KÖY ENSTİTÜSÜ MUCİZESİ

 

 

Köy Enstitüleri, Cumhuriyetin çağdaş aydınlık yolunda, Türk Halkının top yekün kalkınmayı amaçladığı eğitimde ulusal değişim programıdır. Bu mucizeyi okurlarıma sunabilmek için, tarihe kısa bir yolculuk yapmak istiyorum. Bunun içinde Osmanlı Devletinin son yıllarına gidelim.     

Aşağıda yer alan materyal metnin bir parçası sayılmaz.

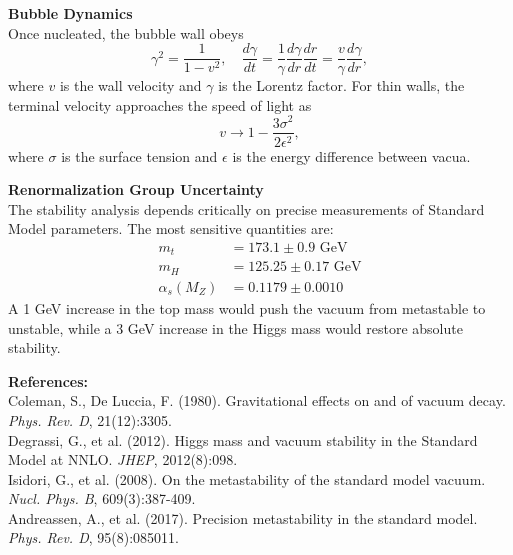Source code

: \begin{technical}
\textbf{Bubble Dynamics}\\[0.5em]
Once nucleated, the bubble wall obeys
$$
\gamma^2 = \frac{1}{1-v^2}, \quad \frac{d\gamma}{dt} = \frac{1}{\gamma}\frac{d\gamma}{dr}\frac{dr}{dt} = \frac{v}{\gamma}\frac{d\gamma}{dr},
$$
where $v$ is the wall velocity and $\gamma$ is the Lorentz factor. For thin walls, the terminal velocity approaches the speed of light as
$$
v \to 1 - \frac{3\sigma^2}{2\epsilon^2},
$$
where $\sigma$ is the surface tension and $\epsilon$ is the energy difference between vacua.

\textbf{Renormalization Group Uncertainty}\\[0.5em]
The stability analysis depends critically on precise measurements of Standard Model parameters. The most sensitive quantities are:
\begin{align}
m_t &= 173.1 \pm 0.9 \text{ GeV} \\
m_H &= 125.25 \pm 0.17 \text{ GeV} \\
\alpha_s(M_Z) &= 0.1179 \pm 0.0010
\end{align}
A 1 GeV increase in the top mass would push the vacuum from metastable to unstable, while a 3 GeV increase in the Higgs mass would restore absolute stability.

\vspace{0.5em}
\textbf{References:}\\
Coleman, S., De Luccia, F. (1980). Gravitational effects on and of vacuum decay. \textit{Phys. Rev. D}, 21(12):3305.\\
Degrassi, G., et al. (2012). Higgs mass and vacuum stability in the Standard Model at NNLO. \textit{JHEP}, 2012(8):098.\\
Isidori, G., et al. (2008). On the metastability of the standard model vacuum. \textit{Nucl. Phys. B}, 609(3):387-409.\\
Andreassen, A., et al. (2017). Precision metastability in the standard model. \textit{Phys. Rev. D}, 95(8):085011.
\end{technical}
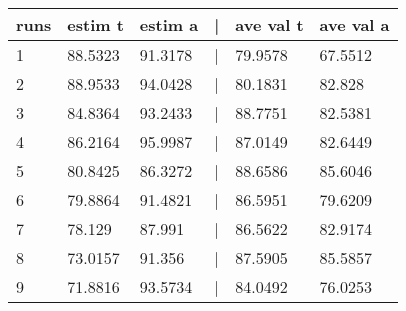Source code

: \begin{tabular}{llllll}
runs & estim t & estim a & | & ave val t & ave val a \\ 
\hline 
1 & 88.5323 & 91.3178 & | & 79.9578 & 67.5512 \\ 
2 & 88.9533 & 94.0428 & | & 80.1831 & 82.828 \\ 
3 & 84.8364 & 93.2433 & | & 88.7751 & 82.5381 \\ 
4 & 86.2164 & 95.9987 & | & 87.0149 & 82.6449 \\ 
5 & 80.8425 & 86.3272 & | & 88.6586 & 85.6046 \\ 
6 & 79.8864 & 91.4821 & | & 86.5951 & 79.6209 \\ 
7 & 78.129 & 87.991 & | & 86.5622 & 82.9174 \\ 
8 & 73.0157 & 91.356 & | & 87.5905 & 85.5857 \\ 
9 & 71.8816 & 93.5734 & | & 84.0492 & 76.0253 \\ 
\hline 
\end{tabular}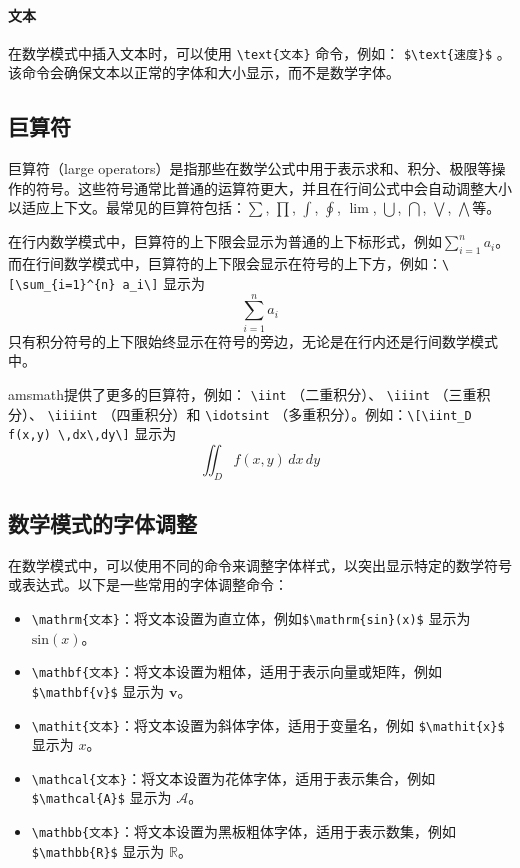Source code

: \paragraph{文本} 在数学模式中插入文本时，可以使用 \verb|\text{文本}| 命令，例如： \verb|$\text{速度}$| 。该命令会确保文本以正常的字体和大小显示，而不是数学字体。

\subsection{巨算符}

巨算符（large operators）是指那些在数学公式中用于表示求和、积分、极限等操作的符号。这些符号通常比普通的运算符更大，并且在行间公式中会自动调整大小以适应上下文。最常见的巨算符包括：$\sum$, $\prod$, $\int$, $\oint$, $\lim$, $\bigcup$, $\bigcap$, $\bigvee$, $\bigwedge$等。

在行内数学模式中，巨算符的上下限会显示为普通的上下标形式，例如\(\sum_{i=1}^{n} a_i\)。而在行间数学模式中，巨算符的上下限会显示在符号的上下方，例如：\verb|\[\sum_{i=1}^{n} a_i\]| 显示为
\[\sum_{i=1}^{n} a_i \]只有积分符号的上下限始终显示在符号的旁边，无论是在行内还是行间数学模式中。

amsmath提供了更多的巨算符，例如： \verb|\iint| （二重积分）、 \verb|\iiint| （三重积分）、 \verb|\iiiint| （四重积分）和 \verb|\idotsint| （多重积分）。例如：\verb|\[\iint_D f(x,y) \,dx\,dy\]| 显示为
\[\iint_D f(x,y) \,dx\,dy\]

\subsection{数学模式的字体调整}
在数学模式中，可以使用不同的命令来调整字体样式，以突出显示特定的数学符号或表达式。以下是一些常用的字体调整命令：
\begin{itemize}
  \item \verb|\mathrm{文本}|：将文本设置为直立体，例如\verb|$\mathrm{sin}(x)$| 显示为 \(\mathrm{sin}(x)\)。
  \item \verb|\mathbf{文本}|：将文本设置为粗体，适用于表示向量或矩阵，例如\verb|$\mathbf{v}$| 显示为 \(\mathbf{v}\)。
  \item \verb|\mathit{文本}|：将文本设置为斜体字体，适用于变量名，例如 \verb|$\mathit{x}$| 显示为 \(\mathit{x}\)。
  \item \verb|\mathcal{文本}|：将文本设置为花体字体，适用于表示集合，例如\verb|$\mathcal{A}$| 显示为 \(\mathcal{A}\)。
  \item \verb|\mathbb{文本}|：将文本设置为黑板粗体字体，适用于表示数集，例如\verb|$\mathbb{R}$| 显示为 \(\mathbb{R}\)。
\end{itemize}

Osmanlı Devleti, asırlarca Türk Ulusunun kaderine hükmederken; Arapçanın ve Farsçanın dil egemenliğine girmiş, yeni bir dil “Osmanlıcayı” oluşturmuş, kendi öz dili Türkçeyi konuş-maktan adeta utanır olmuştur. Anadolu’nun gerçek üreticisi Türk Köylüsünü hep hakir görmüş, Arapçanın (dinin) taassubu ile bilimden ve eğitimden yoksun bırakmıştır. “Enderun” denilen okullarda devşirme (Rum, Ermeni, Sırp, Bulgar, Arnavut, Yahudi, Rus ) Çocukları eğiterek, devlet yönetiminde, Kaymakam, Vali, Paşa, Vezir, Sadrazam, hatta ülkenin yönetimine hükmeden Şeyhülislam dahi olmalarına imkan sağlanmıştır. Bu kişiler hiçbir zaman kendi kökenlerini unutmamışlardır. Devletin imkanlarını kendi uyruğundaki halka cömertçe sunarken, Anadolu’nun Türkmen Türk Halkına olmadık kötülükleri yapmışlardır. Bu uygulama Anadolu Türk’ünün felaketi olmuştur. Osmanlının bu adaletsizliği asırlarca sürmüştür. Bu uygulamada etken olan birkaç devlet adamını okurlarıma tanıtmak isterim:

Köprülü Mehmet Paşa Sırp kökenlidir

Kuyucu Murat Paşa Sırp kökenlidir

Ahmet Paşa Arnavut kökenlidir.

Nasuh Paşa Rum papazının oğludur.

Hadım Hasan Paşa Sırp kökenlidir.

Topal Ahmet Paşa Rum kökenlidir.

Derviş Paşa Boşnak kökenlidir.

Yusuf Ağa Paşa Yahudi kökenlidir.

Hersek zade Ahmet Paşa Sırp kökenlidir. Daha yüzlercesini saymam mümkündür.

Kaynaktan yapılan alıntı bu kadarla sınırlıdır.